Destrinchando esses eventos, entende-se que o El Niño é responsável pelo aquecimento anormal das águas superficiais do Oceano Pacífico. Esse desequilíbrio de temperatura afeta diretamente nos regimes de chuva ao redor do planeta, inclusive na região Amazônica, onde ocorre redução na umidade e escassez de chuva.
Embora seja considerado um aquecimento anormal, esse fenômeno ocorre a cada dois e sete anos e é alternado com a La Niña, evento que resfria o oceano. A diretora substituta do CEMADEN (Centro Nacional de Monitoramento e Alertas de Desastres Naturais), Regina Alvalá ainda aponta que “Em termos gerais, há o transporte de umidade pelos ventos, sobretudo na região sul da América do Sul. Com mais vapor de água na atmosfera, há mais chuvas na região sul do Brasil e, consequentemente, menos chuvas no norte do país”.
Assim como o El Niño, o aumento da temperatura no Oceano Atlântico também reduziu o acúmulo de chuva dessa região. Posto que muitos estão atribuindo essa estiagem as mudanças climáticas causadas pelo homem, o pesquisador e meteorologista Giovanni Dolif afirma que ainda não é possível realizar tal associação.
Sem levar em conta os eventos cíclicos e naturais dessa região, existem alguns fatores que contribuem para uma amplificação dessa estiagem e seus impactos. Dentre eles podemos citar o crescente desmatamento, que influência no acréscimo de temperatura e limita a capacidade de regulação climática e retenção de umidade na floresta. Isso ocorre, pois um número reduzido de vegetação incita em uma área menor de evapotranspiração, processo crucial no equilíbrio hídrico.
Outro fator-chave, principalmente nessa região, é a construção de hidrelétricas. As usinas de Jirau e Santo Antônio, são presentes no percurso do Rio Madeira, e somente pelo fato delas existirem houve um desvio do fluxo hídrico interrompendo todo o ciclo hidrológico natural da bacia.
A junção de todos esses fatores ocasionou esse intenso período de estiagem na região Norte, que impactou aspectos sociais, econômicos e ambientais, também conhecidos como os pilares da sustentabilidade.
IMPACTOS AMBIENTAIS
Observando os impactos ambientais diretos, podemos citar a mortandade da ictiofauna e dos botos, além da perda de vegetação seguindo de uma suscetibilidade de queimadas.

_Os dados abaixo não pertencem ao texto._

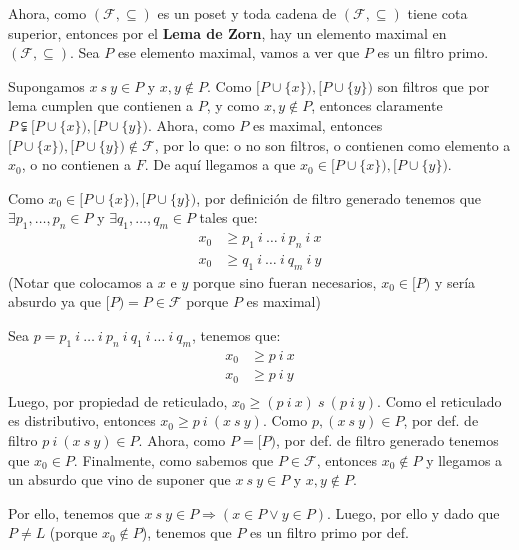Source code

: \documentclass{article}
\begin{document}
Ahora, como $(\mathcal{F},\subseteq)$ es un poset y toda cadena de $(\mathcal{F},\subseteq)$ tiene cota superior, entonces por el \textbf{Lema de Zorn}, hay un elemento maximal en $(\mathcal{F},\subseteq)$. Sea $P$ ese elemento maximal, vamos a ver que $P$ es un filtro primo.

Supongamos $x\ s\ y\in P$ y $x,y\notin P$. Como $[P\cup\{x\}),[P\cup\{y\})$ son filtros que por lema cumplen que contienen a $P$, y como $x,y\notin P$, entonces claramente $P\subsetneqq [P\cup\{x\}),[P\cup\{y\})$. Ahora, como $P$ es maximal, entonces $[P\cup\{x\}),[P\cup\{y\})\notin\mathcal{F}$, por lo que: o no son filtros, o contienen como elemento a $x_0$, o no contienen a $F$. De aquí llegamos a que $x_0\in [P\cup\{x\}),[P\cup\{y\})$.

Como $x_0\in[P\cup\{x\}),[P\cup\{y\})$, por definición de filtro generado tenemos que $\exists p_1,\dots,p_n\in P$ y $\exists q_1,\dots,q_m\in P$ tales que:
\begin{equation*}
  \begin{aligned}
    x_0 & \geq p_1\ i\ \dots\ i\ p_n\ i\ x \\
    x_0 & \geq q_1\ i\ \dots\ i\ q_m\ i\ y
  \end{aligned}
\end{equation*}
(Notar que colocamos a $x$ e $y$ porque sino fueran necesarios, $x_0\in [P)$ y sería absurdo ya que $[P)=P\in\mathcal{F}$ porque $P$ es maximal)

Sea $p=p_1\ i\ \dots\ i\ p_n\ i\ q_1\ i\ \dots\ i\ q_m$, tenemos que:
\begin{equation*}
  \begin{aligned}
    x_0 & \geq p\ i\ x \\
    x_0 & \geq p\ i\ y \\
  \end{aligned}
\end{equation*}
Luego, por propiedad de reticulado, $x_0\geq (p\ i\ x)\ s\ (p\ i\ y)$. Como el reticulado es distributivo, entonces $x_0\geq p\ i\ (x\ s\ y)$. Como $p,(x\ s\ y)\in P$, por def. de filtro $p\ i\ (x\ s\ y)\in P$. Ahora, como $P=[P)$, por def. de filtro generado tenemos que $x_0\in P$. Finalmente, como sabemos que $P\in\mathcal{F}$, entonces $x_0\notin P$ y llegamos a un absurdo que vino de suponer que $x\ s\ y\in P$ y $x,y\notin P$.

Por ello, tenemos que $x\ s\ y\in P\Rightarrow(x\in P\lor y\in P)$. Luego, por ello y dado que $P\neq L$ (porque $x_0\notin P$), tenemos que $P$ es un filtro primo por def.
\end{document}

Além dos milhares de peixes mortos que foram avistados flutuando na superfície das águas, cerda de 140 botos de diferentes espécies foram encontrados mortos, segundo o Instituto Mamirauá. Sendo que a especialista em mamíferos aquáticos Miriam Marmontel diz “É uma coisa que nunca se viu antes, mesmo em outras secas extremas e que não se tem notícias em outros locais ou com outras espécies”. Apesar de estarem correlacionadas, as causas das mortes desses botos ainda estão sendo analisadas.
Dados apontam que ao menos 690km de vegetação estão comprometidos, esse fato colabora com o alastramento de queimadas intencionais. Esse fator foi sentido principalmente em Manaus, no final de setembro, quando a cidade foi infestada por nuvens de fumaça, que segundo a métrica do Selva (Sistema Eletrônico de Vigilância Ambiental) atingiu um nível péssimo de qualidade de ar.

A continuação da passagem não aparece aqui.